Here is the letter I sent to USFWS yesterday. I have added some images and links for this web publication, plus a few extra paragraph breaks to fit the pictures. See also the PDF.
December 13, 2024
To: U.S. Fish and Wildlife Service
Okefenokee@fws.gov
Re: WWALS comment on Okefenokee NWR Expansion
Dear Fish and Wildlife Service,
Suwannee Riverkeeper for WWALS Watershed Coalition, Inc. (WWALS) files these comments in support of the proposed minor expansion of the acquisition boundary for the Okefenokee National Wildlife Refuge (ONWR).
I further recommend that the U.S. Fish and Wildlife Service, or the Department of Interior, or Congress, provide sufficient funds to make competitive offers to buy land.
WWALS Comments 2024-12-13, Proposed Minor Expansion of the Okefenokee, National Wildlife Refuge
I sympathize with concerns I have heard expressed by people living near the ONWR, perhaps most basically they do not want to change their generational lifestyles, which include hunting, fishing, recreational use, and for many of them logging. They do not want increases in property taxes or erosion of the tax base through private property selling to the refuge. And they do not want government regulations too much affecting private landowners, nor any foreign power involved.

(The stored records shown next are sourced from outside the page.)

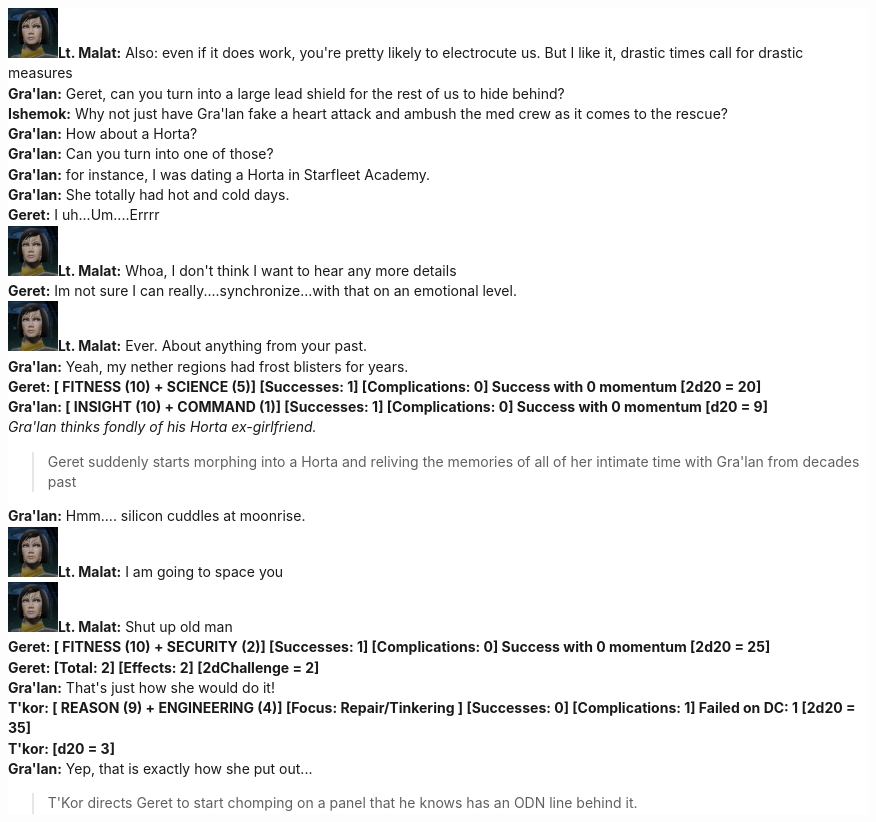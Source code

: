 ![](../images/malat.png)**Lt. Malat:** Also: even if it does work, you're pretty likely to electrocute us. But I like it, drastic times call for drastic measures<br />
**Gra'lan:** Geret, can you turn into a large lead shield for the rest of us to hide behind?<br />
**Ishemok:** Why not just have Gra'lan fake a heart attack and ambush the med crew as it comes to the rescue?<br />
**Gra'lan:** How about a Horta?<br />
**Gra'lan:** Can you turn into one of those?<br />
**Gra'lan:** for instance, I was dating a Horta in Starfleet Academy.<br />
**Gra'lan:** She totally had hot and cold days.<br />
**Geret:** I uh...Um....Errrr<br />
![](../images/malat.png)**Lt. Malat:** Whoa, I don't think I want to hear any more details<br />
**Geret:** Im not sure I can really....synchronize...with that on an emotional level.<br />
![](../images/malat.png)**Lt. Malat:** Ever. About anything from your past.<br />
**Gra'lan:** Yeah, my nether regions had frost blisters for years.<br />
**Geret: [ FITNESS  (10) +  SCIENCE  (5)]
[Successes: 1] [Complications: 0]
Success with 0 momentum [2d20 = 20]**<br />
**Gra'lan: [ INSIGHT  (10) +  COMMAND  (1)]
[Successes: 1] [Complications: 0]
Success with 0 momentum [d20 = 9]**<br />
*Gra'lan thinks fondly of his Horta ex-girlfriend.*<br />
>Geret suddenly starts morphing into a Horta and reliving the memories of all of her intimate time with Gra'lan from decades past<br />

**Gra'lan:** Hmm.... silicon cuddles at moonrise.<br />
![](../images/malat.png)**Lt. Malat:** I am going to space you<br />
![](../images/malat.png)**Lt. Malat:** Shut up old man<br />
**Geret: [ FITNESS  (10) +  SECURITY  (2)]
[Successes: 1] [Complications: 0]
Success with 0 momentum [2d20 = 25]**<br />
**Geret:  [Total: 2] [Effects: 2] [2dChallenge = 2]**<br />
**Gra'lan:** That's just how she would do it!<br />
**T'kor: [ REASON  (9) +  ENGINEERING  (4)]
[Focus: Repair/Tinkering ]
[Successes: 0] [Complications: 1]
Failed on DC: 1 [2d20 = 35]**<br />
**T'kor:  [d20 = 3]**<br />
**Gra'lan:** Yep, that is exactly how she put out...<br />
>T'Kor directs Geret to start chomping on a panel that he knows has an ODN line behind it.<br />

My grandfather bought the land I live on in 1921, with its cypress swamp and a creek that runs through our longleaf pine forest to the Withlacoochee River, in Lowndes [County, Georgia.] I sell timber and my neighboring niece lets a hunting lease. More than once I’ve had to help fight off rezonings that would have brought too many houses onto my road. We failed to stop our road being paved, which did bring many houses.

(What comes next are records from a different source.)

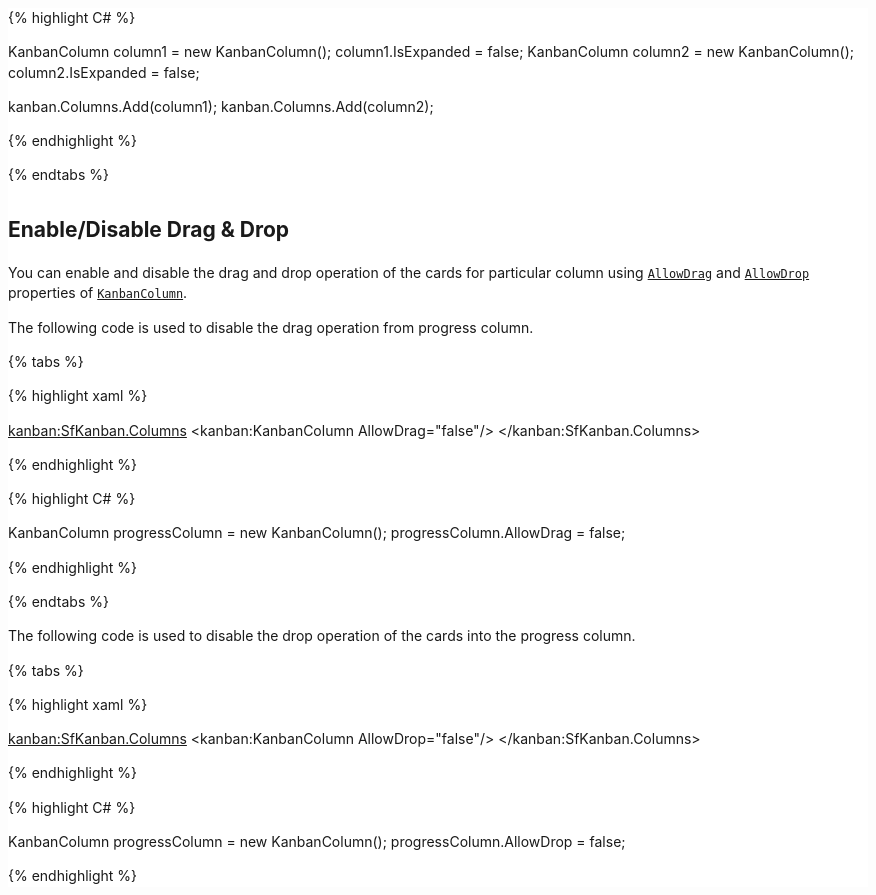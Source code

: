{% highlight C# %}

KanbanColumn column1 = new KanbanColumn();
column1.IsExpanded = false; 
KanbanColumn column2 = new KanbanColumn();
column2.IsExpanded = false;

kanban.Columns.Add(column1);
kanban.Columns.Add(column2);

{% endhighlight %}

{% endtabs %}

## Enable/Disable Drag & Drop 

You can enable and disable the drag and drop operation of the cards for particular column using [`AllowDrag`](https://help.syncfusion.com/cr/maui/Syncfusion.Maui.Kanban.KanbanColumn.html#Syncfusion_Maui_Kanban_KanbanColumn_AllowDrag) and [`AllowDrop`](https://help.syncfusion.com/cr/maui/Syncfusion.Maui.Kanban.KanbanColumn.html#Syncfusion_Maui_Kanban_KanbanColumn_AllowDrop) properties of [`KanbanColumn`](https://help.syncfusion.com/cr/maui/Syncfusion.Maui.Kanban.KanbanColumn.html).

The following code is used to disable the drag operation from progress column.

{% tabs %}

{% highlight xaml %}

<kanban:SfKanban.Columns>
    <kanban:KanbanColumn AllowDrag="false"/>
</kanban:SfKanban.Columns>

{% endhighlight %}

{% highlight C# %}

KanbanColumn progressColumn = new KanbanColumn();
progressColumn.AllowDrag = false;

{% endhighlight %}

{% endtabs %}

The following code is used to disable the drop operation of the cards into the progress column.

{% tabs %}

{% highlight xaml %}

<kanban:SfKanban.Columns>
    <kanban:KanbanColumn AllowDrop="false"/>
</kanban:SfKanban.Columns>

{% endhighlight %}

{% highlight C# %}

KanbanColumn progressColumn = new KanbanColumn();
progressColumn.AllowDrop = false; 

{% endhighlight %}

Another deadfall to the south, cypress swamp, John S. Quarterman land
But I do not see this proposed ONWR expansion as producing many of those sorts of problems. The wider the ONWR, the fewer new houses nearby.

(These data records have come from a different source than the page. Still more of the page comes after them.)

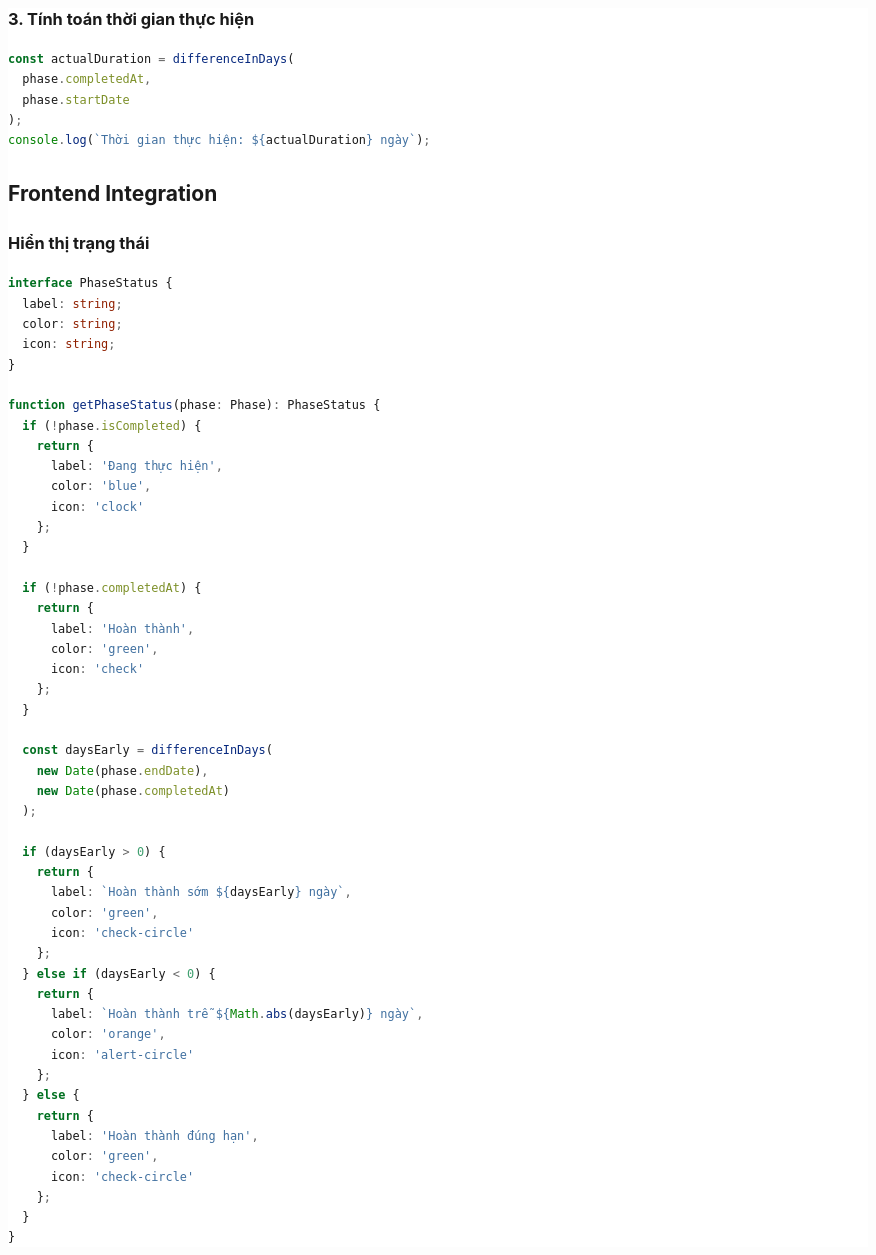 ### 3. Tính toán thời gian thực hiện

```javascript
const actualDuration = differenceInDays(
  phase.completedAt,
  phase.startDate
);
console.log(`Thời gian thực hiện: ${actualDuration} ngày`);
```

## Frontend Integration

### Hiển thị trạng thái

```typescript
interface PhaseStatus {
  label: string;
  color: string;
  icon: string;
}

function getPhaseStatus(phase: Phase): PhaseStatus {
  if (!phase.isCompleted) {
    return {
      label: 'Đang thực hiện',
      color: 'blue',
      icon: 'clock'
    };
  }

  if (!phase.completedAt) {
    return {
      label: 'Hoàn thành',
      color: 'green',
      icon: 'check'
    };
  }

  const daysEarly = differenceInDays(
    new Date(phase.endDate),
    new Date(phase.completedAt)
  );

  if (daysEarly > 0) {
    return {
      label: `Hoàn thành sớm ${daysEarly} ngày`,
      color: 'green',
      icon: 'check-circle'
    };
  } else if (daysEarly < 0) {
    return {
      label: `Hoàn thành trễ ${Math.abs(daysEarly)} ngày`,
      color: 'orange',
      icon: 'alert-circle'
    };
  } else {
    return {
      label: 'Hoàn thành đúng hạn',
      color: 'green',
      icon: 'check-circle'
    };
  }
}
```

I’ve also heard a concern that people outside the counties next to the Swamp are involved. Well, I live within three miles of Moody Air Force Base, which gets people from the entire country and world involved. We are all interconnected.
Photo 1: Site where sewage flowed out of manhole into Sugar Creek.
Valdosta, Georgia, has learned through a Consent Order from the Georgia Environmental Protection Division that their sewage spills affect the dozen downstream Florida Counties on the Withlacoochee and Suwannee Rivers.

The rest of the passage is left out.